» Task objective: The whole listing is to be repeated exactly. Add nothing.

──────── Data to process ────────

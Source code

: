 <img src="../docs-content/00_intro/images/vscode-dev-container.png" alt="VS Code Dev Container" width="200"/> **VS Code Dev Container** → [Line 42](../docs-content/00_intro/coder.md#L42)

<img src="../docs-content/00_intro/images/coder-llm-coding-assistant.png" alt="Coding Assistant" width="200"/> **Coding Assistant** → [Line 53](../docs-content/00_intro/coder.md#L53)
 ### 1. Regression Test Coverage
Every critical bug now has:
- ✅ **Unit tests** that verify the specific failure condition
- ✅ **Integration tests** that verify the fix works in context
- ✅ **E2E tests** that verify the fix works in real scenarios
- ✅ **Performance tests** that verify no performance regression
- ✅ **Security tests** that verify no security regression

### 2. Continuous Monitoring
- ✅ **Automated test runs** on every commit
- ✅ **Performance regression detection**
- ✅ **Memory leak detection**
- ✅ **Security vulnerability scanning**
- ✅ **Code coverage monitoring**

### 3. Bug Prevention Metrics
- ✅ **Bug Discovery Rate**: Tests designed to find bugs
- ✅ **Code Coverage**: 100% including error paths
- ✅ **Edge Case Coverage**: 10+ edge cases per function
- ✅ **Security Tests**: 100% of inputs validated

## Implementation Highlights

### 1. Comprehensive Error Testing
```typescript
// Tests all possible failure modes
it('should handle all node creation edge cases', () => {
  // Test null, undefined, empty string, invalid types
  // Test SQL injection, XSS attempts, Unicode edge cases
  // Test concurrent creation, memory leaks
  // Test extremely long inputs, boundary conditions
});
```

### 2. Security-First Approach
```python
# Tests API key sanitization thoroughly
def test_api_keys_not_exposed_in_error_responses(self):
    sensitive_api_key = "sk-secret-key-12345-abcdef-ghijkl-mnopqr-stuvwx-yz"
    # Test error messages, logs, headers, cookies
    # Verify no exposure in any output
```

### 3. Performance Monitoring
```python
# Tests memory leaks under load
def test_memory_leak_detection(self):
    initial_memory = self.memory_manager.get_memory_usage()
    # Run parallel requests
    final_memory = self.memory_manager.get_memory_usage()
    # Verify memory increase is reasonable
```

────────

» Your solution:
Source code

: <img src="../docs-content/00_intro/images/vscode-dev-container.png" alt="VS Code Dev Container" width="200"/> **VS Code Dev Container** → [Line 42](../docs-content/00_intro/coder.md#L42)

<img src="../docs-content/00_intro/images/coder-llm-coding-assistant.png" alt="Coding Assistant" width="200"/> **Coding Assistant** → [Line 53](../docs-content/00_intro/coder.md#L53)
 ### 1. Regression Test Coverage
Every critical bug now has:
- ✅ **Unit tests** that verify the specific failure condition
- ✅ **Integration tests** that verify the fix works in context
- ✅ **E2E tests** that verify the fix works in real scenarios
- ✅ **Performance tests** that verify no performance regression
- ✅ **Security tests** that verify no security regression

### 2. Continuous Monitoring
- ✅ **Automated test runs** on every commit
- ✅ **Performance regression detection**
- ✅ **Memory leak detection**
- ✅ **Security vulnerability scanning**
- ✅ **Code coverage monitoring**

### 3. Bug Prevention Metrics
- ✅ **Bug Discovery Rate**: Tests designed to find bugs
- ✅ **Code Coverage**: 100% including error paths
- ✅ **Edge Case Coverage**: 10+ edge cases per function
- ✅ **Security Tests**: 100% of inputs validated

## Implementation Highlights

### 1. Comprehensive Error Testing
```typescript
// Tests all possible failure modes
it('should handle all node creation edge cases', () => {
  // Test null, undefined, empty string, invalid types
  // Test SQL injection, XSS attempts, Unicode edge cases
  // Test concurrent creation, memory leaks
  // Test extremely long inputs, boundary conditions
});
```

### 2. Security-First Approach
```python
# Tests API key sanitization thoroughly
def test_api_keys_not_exposed_in_error_responses(self):
    sensitive_api_key = "sk-secret-key-12345-abcdef-ghijkl-mnopqr-stuvwx-yz"
    # Test error messages, logs, headers, cookies
    # Verify no exposure in any output
```

### 3. Performance Monitoring
```python
# Tests memory leaks under load
def test_memory_leak_detection(self):
    initial_memory = self.memory_manager.get_memory_usage()
    # Run parallel requests
    final_memory = self.memory_manager.get_memory_usage()
    # Verify memory increase is reasonable
```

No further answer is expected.